Problem: Let $f$ be defined by  \[f(x) = \left\{
\begin{array}{cl}
2-x & \text{ if } x \leq 1, \\
2x-x^2 & \text{ if } x>1.
\end{array}
\right.\]Calculate $f^{-1}(-3)+f^{-1}(0)+f^{-1}(3)$.
Explanation: The number $f^{-1}(-3)$ is the value of $x$ such that $f(x) = -3$.  Since the function $f$ is defined piecewise, to find this value, we must consider both cases $x \le 1$ and $x > 1$.

If $x \le 1$ and $f(x) = -3$, then $2 - x = -3$, which leads to $x = 5$.  But this value does not satisfy the condition $x \le 1$.  If $x > 1$ and $f(x) = -3$, then $2x - x^2 = -3$, or $x^2 - 2x - 3 = 0$.  This equation factors as $(x - 3)(x + 1) = 0$, so $x = 3$ or $x = -1$.  The only value that satisfies the condition $x > 1$ is $x = 3$, so $f^{-1}(-3) = 3$.

Next, we compute $f^{-1}(0)$, which is the value of $x$ such that $f(x) = 0$.

If $x \le 1$ and $f(x) = 0$, then $2 - x = 0$, which leads to $x = 2$.  But this value does not satisfy the condition $x \le 1$.  If $x > 1$ and $f(x) = 0$, then $2x - x^2 = 0$, or $x^2 - 2x = 0$.  This equation factors as $x(x - 2) = 0$, so $x = 0$ or $x = 2$.  The only value that satisfies $x > 1$ is $x = 2$, so $f^{-1}(0) = 2$.

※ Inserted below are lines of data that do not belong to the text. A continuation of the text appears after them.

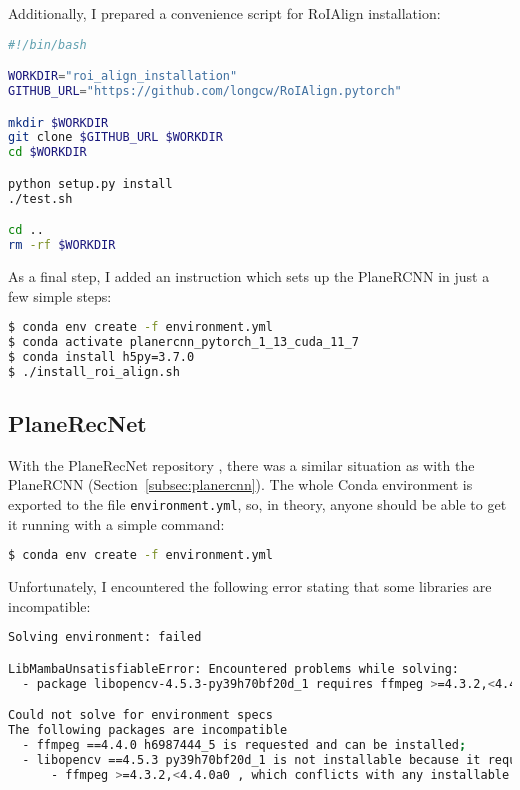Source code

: Additionally, I prepared a convenience script for RoIAlign installation:
\begin{lstlisting}[language=bash]
#!/bin/bash

WORKDIR="roi_align_installation"
GITHUB_URL="https://github.com/longcw/RoIAlign.pytorch"

mkdir $WORKDIR
git clone $GITHUB_URL $WORKDIR
cd $WORKDIR

python setup.py install
./test.sh

cd ..
rm -rf $WORKDIR
\end{lstlisting}

As a final step, I added an instruction which sets up the PlaneRCNN in just a few simple steps:
\begin{lstlisting}[language=bash]
$ conda env create -f environment.yml
$ conda activate planercnn_pytorch_1_13_cuda_11_7
$ conda install h5py=3.7.0
$ ./install_roi_align.sh
\end{lstlisting}

\subsection{PlaneRecNet}

With the PlaneRecNet repository \cite{planerecnet-repository},
there was a similar situation as with the PlaneRCNN (Section~\ref{subsec:planercnn}).
The whole Conda environment is exported to the file \texttt{environment.yml}, so, in theory,
anyone should be able to get it running with a simple command:
\begin{lstlisting}[language=bash]
$ conda env create -f environment.yml
\end{lstlisting}

Unfortunately, I encountered the following error stating that some libraries are incompatible:
\begin{lstlisting}[language=bash]
Solving environment: failed

LibMambaUnsatisfiableError: Encountered problems while solving:
  - package libopencv-4.5.3-py39h70bf20d_1 requires ffmpeg >=4.3.2,<4.4.0a0, but none of the providers can be installed

Could not solve for environment specs
The following packages are incompatible
  - ffmpeg ==4.4.0 h6987444_5 is requested and can be installed;
  - libopencv ==4.5.3 py39h70bf20d_1 is not installable because it requires
      - ffmpeg >=4.3.2,<4.4.0a0 , which conflicts with any installable versions previously reported.
\end{lstlisting}

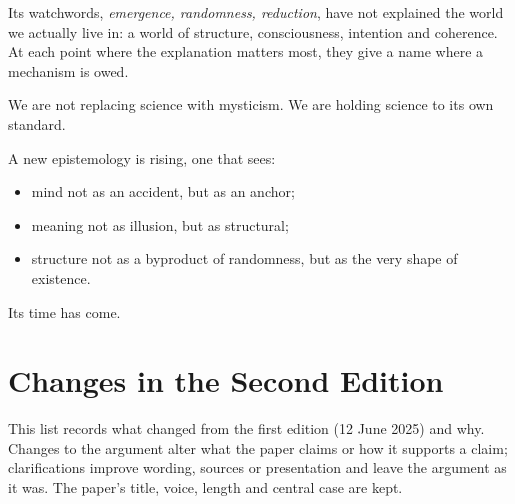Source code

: \documentclass[11pt,a4paper]{article}
\begin{document}
Its watchwords, \textit{emergence, randomness, reduction}, have not explained the world we actually live in: a world of structure, consciousness, intention and coherence. At each point where the explanation matters most, they give a name where a mechanism is owed.

We are not replacing science with mysticism. We are holding science to its own standard.

A new epistemology is rising, one that sees:
\begin{itemize}
  \item mind not as an accident, but as an anchor;
  \item meaning not as illusion, but as structural;
  \item structure not as a byproduct of randomness, but as the very shape of existence.
\end{itemize}

Its time has come.

\clearpage
\section*{Changes in the Second Edition}

This list records what changed from the first edition (12 June 2025) and why. Changes to the argument alter what the paper claims or how it supports a claim; clarifications improve wording, sources or presentation and leave the argument as it was. The paper's title, voice, length and central case are kept.
\end{document}

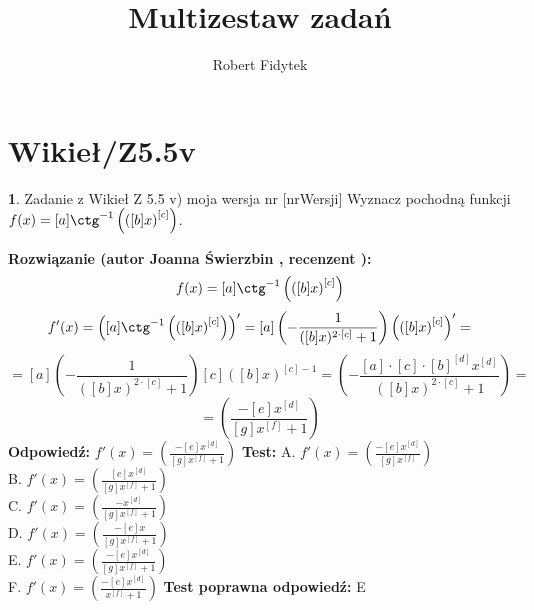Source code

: \documentclass[12pt, a4paper]{article}
\title{Multizestaw zadań}
\author{Robert Fidytek}
\date{}
\theoremstyle{definition} %
\newtheorem{zad}{}
\newcommand{\kategoria}[1]{\section{#1}} %
\newcommand{\zadStart}[1]{\begin{zad}#1\newline} %
\newcommand{\zadStop}{\end{zad}}   %
\newcommand{\rozwStart}[2]{\noindent \textbf{Rozwiązanie (autor #1 , recenzent #2): }\newline} %
\newcommand{\rozwStop}{\newline}                                            %
\newcommand{\odpStart}{\noindent \textbf{Odpowiedź:}\newline}    %
\newcommand{\odpStop}{\newline}                                             %
\newcommand{\testStart}{\noindent \textbf{Test:}\newline} %
\newcommand{\testStop}{\newline} %
\newcommand{\kluczStart}{\noindent \textbf{Test poprawna odpowiedź:}\newline} %
\newcommand{\kluczStop}{\newline} %
\begin{document}
\maketitle


\kategoria{Wikieł/Z5.5v}
\zadStart{Zadanie z Wikieł Z 5.5 v) moja wersja nr [nrWersji]}
Wyznacz pochodną funkcji \\ $f(x)=[a] \ctg^{-1}\left(\left([b]x\right)^{[c]}\right)$.
\zadStop
\rozwStart{Joanna Świerzbin}{}
$$f(x)=[a] \ctg^{-1}\left(\left([b]x\right)^{[c]}\right)$$
$$f'(x)= \left( [a] \ctg^{-1} \left(\left([b]x\right)^{[c]}\right) \right)' = [a] \left( -\frac{1}{([b]x)^{2\cdot [c]}+1} \right)\left(\left([b]x\right)^{[c]}\right)'= $$
$$= [a] \left( -\frac{1}{([b]x)^{2\cdot [c]}+1} \right) [c] \left( [b]x \right)^{[c]-1}=\left( -\frac{[a]\cdot[c]\cdot[b]^{[d]}x^{[d]}}{([b]x)^{2\cdot [c]}+1} \right) =$$
$$ =\left( \frac{- [e] x^{[d]}}{[g]x^{[f]}+1} \right) $$
\rozwStop
\odpStart
$ f'(x) = \left( \frac{- [e] x^{[d]}}{[g]x^{[f]}+1} \right) $
\odpStop
\testStart
A. $ f'(x) = \left( \frac{- [e] x^{[d]}}{[g]x^{[f]}} \right) $\\
B. $ f'(x) = \left( \frac{ [e] x^{[d]}}{[g]x^{[f]}+1} \right) $\\
C. $ f'(x) = \left( \frac{- x^{[d]}}{[g]x^{[f]}+1} \right) $\\
D. $ f'(x) = \left( \frac{- [e] x}{[g]x^{[f]}+1} \right) $\\
E. $ f'(x) = \left( \frac{- [e] x^{[d]}}{[g]x^{[f]}+1} \right) $\\
F. $ f'(x) = \left( \frac{- [e] x^{[d]}}{x^{[f]}+1} \right) $
\testStop
\kluczStart
E
\kluczStop
\end{document}
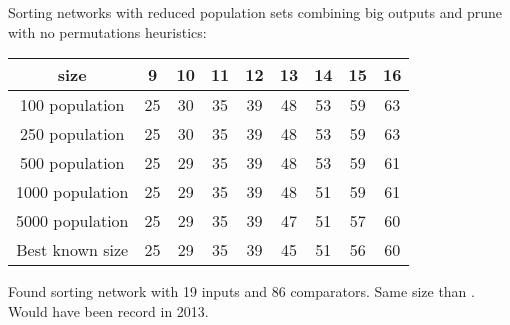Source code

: \documentclass[../main.tex]{subfiles}
\begin{document}
	Sorting networks with reduced population sets combining big outputs and prune with no permutations heuristics:
	\begin{center}
		\begin{tabular}{|c | c c c c c c c c|} 
			\hline
			size & 9 & 10 & 11 & 12 & 13 & 14 & 15 & 16  \\ [0.5ex] 
			\hline\hline
			100 population & 25 & 30 & 35 & 39 & 48 & 53 & 59 & 63 \\ [1ex]
			\hline
			250 population  & 25 & 30 & 35 & 39 & 48 & 53 & 59 & 63 \\  [1ex] 
			\hline
			500 population & 25 & 29 & 35 & 39 & 48 & 53 & 59 & 61 \\  [1ex] 
			\hline
			1000 population & 25 & 29 & 35 & 39 & 48 & 51 & 59 & 61 \\  [1ex] 
			\hline
			5000 population & 25 & 29 & 35 & 39 & 47 & 51 & 57 & 60 \\  [1ex] 
			\hline
			Best known size & 25 & 29 & 35 & 39 & 45 & 51 & 56 & 60 \\  [1ex] 
			\hline
		\end{tabular}
	\end{center}
	
	Found sorting network with 19 inputs and 86 comparators. Same size than \cite{valsalam:jmlr13}. Would have been record in 2013. 
\end{document}
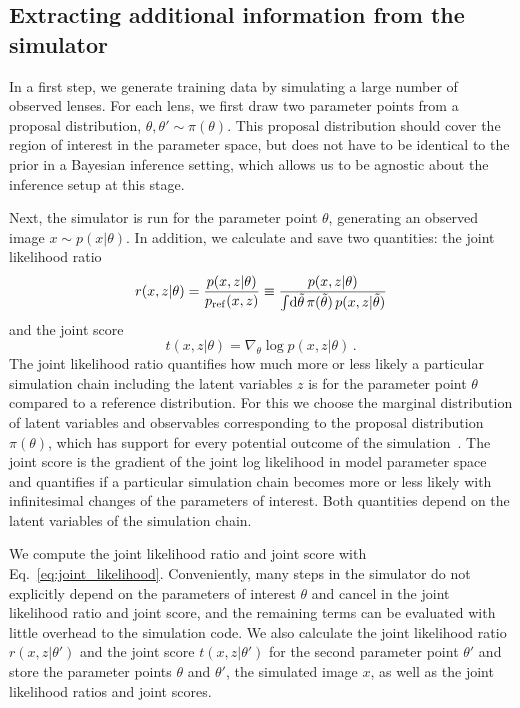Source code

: \documentclass[twocolumn]{aastex62}
\begin{document}
\subsection{Extracting additional information from the simulator}
\label{sec:lfi-gold}

In a first step, we generate training data by simulating a large number of observed lenses. For each lens, we first draw two parameter points from a proposal distribution, $\theta, \theta' \sim \pi(\theta)$. This proposal distribution should cover the region of interest in the parameter space, but does not have to be identical to the prior in a Bayesian inference setting, which allows us to be agnostic about the inference setup at this stage.

Next, the simulator is run for the parameter point $\theta$, generating an observed image $x \sim p(x|\theta)$. In addition, we calculate and save two quantities: the joint likelihood ratio
%
\begin{equation}
  r(x,z | \theta) = \frac {p(x,z | \theta)} {p_\mathrm{ref}(x,z)}
  \equiv \frac {p(x,z | \theta)} {\int\!\diff\tilde{\theta} \, \pi(\tilde{\theta}) \, p(x,z | \tilde{\theta}) }
\end{equation}
%
and the joint score
%
\begin{equation}
  t(x, z | \theta) = \nabla_{\theta} \log p(x,z | \theta) \,.
\end{equation}
%
The joint likelihood ratio quantifies how much more or less likely a particular simulation chain including the latent variables $z$ is for the parameter point $\theta$ compared to a reference distribution. For this we choose the marginal distribution of latent variables and observables corresponding to the proposal distribution $\pi(\theta)$, which has support for every potential outcome of the simulation~\citep{Hermans:2019ioj}. The joint score is the gradient of the joint log likelihood in model parameter space and quantifies if a particular simulation chain becomes more or less likely with infinitesimal changes of the parameters of interest. Both quantities depend on the latent variables of the simulation chain.

We compute the joint likelihood ratio and joint score with Eq.~\eqref{eq:joint_likelihood}. Conveniently, many steps in the simulator do not explicitly depend on the parameters of interest $\theta$ and cancel in the joint likelihood ratio and joint score, and the remaining terms can be evaluated with little overhead to the simulation code. We also calculate the joint likelihood ratio $r(x,z|\theta')$ and the joint score $t(x,z|\theta')$ for the second parameter point $\theta'$ and store the parameter points $\theta$ and $\theta'$, the simulated image $x$, as well as the joint likelihood ratios and joint scores.
\end{document}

Finally, we compute $f^{-1}(3)$, which is the value of $x$ such that $f(x) = 3$.

If $x \le 1$ and $f(x) = 3$, then $2 - x = 3$, which leads to $x = -1$.  Note that this value satisfies the condition $x \le 1$.  If $x > 1$ and $f(x) = 3$, then $2x - x^2 = 3$, or $x^2 - 2x + 3 = 0$.  This equation can be written as $(x - 1)^2 + 2 = 0$, which clearly has no solutions, so $f^{-1}(3) = -1$.

Therefore, $f^{-1}(-3) + f^{-1}(0) + f^{-1}(3) = 3 + 2 + (-1) = \boxed{4}$.

[asy]
unitsize(3mm);
defaultpen(linewidth(.7pt)+fontsize(8pt));
import graph;

draw((-8,0)--(8,0),Arrows(4));
draw((0,-8)--(0,8),Arrows(4));

real f(real x) {return 2-x;}
real g(real x) {return 2x-x^2;}

real x;

draw(graph(f,-5,1),BeginArrow(4));
draw(graph(g,1,4),EndArrow(4));

real eps = 0.2;

draw((-eps,3)--(eps,3));
draw((-eps,0)--(eps,0));
draw((-eps,-3)--(eps,-3));

dot("$(-1,3)$",(-1,3),SW);
dot("$(2,0)$",(2,0),NE);
dot("$(3,-3)$",(3,-3),E);

label("$f(x)$",(1.5,8.5));
label("$x$",(8.5,-1));
[/asy]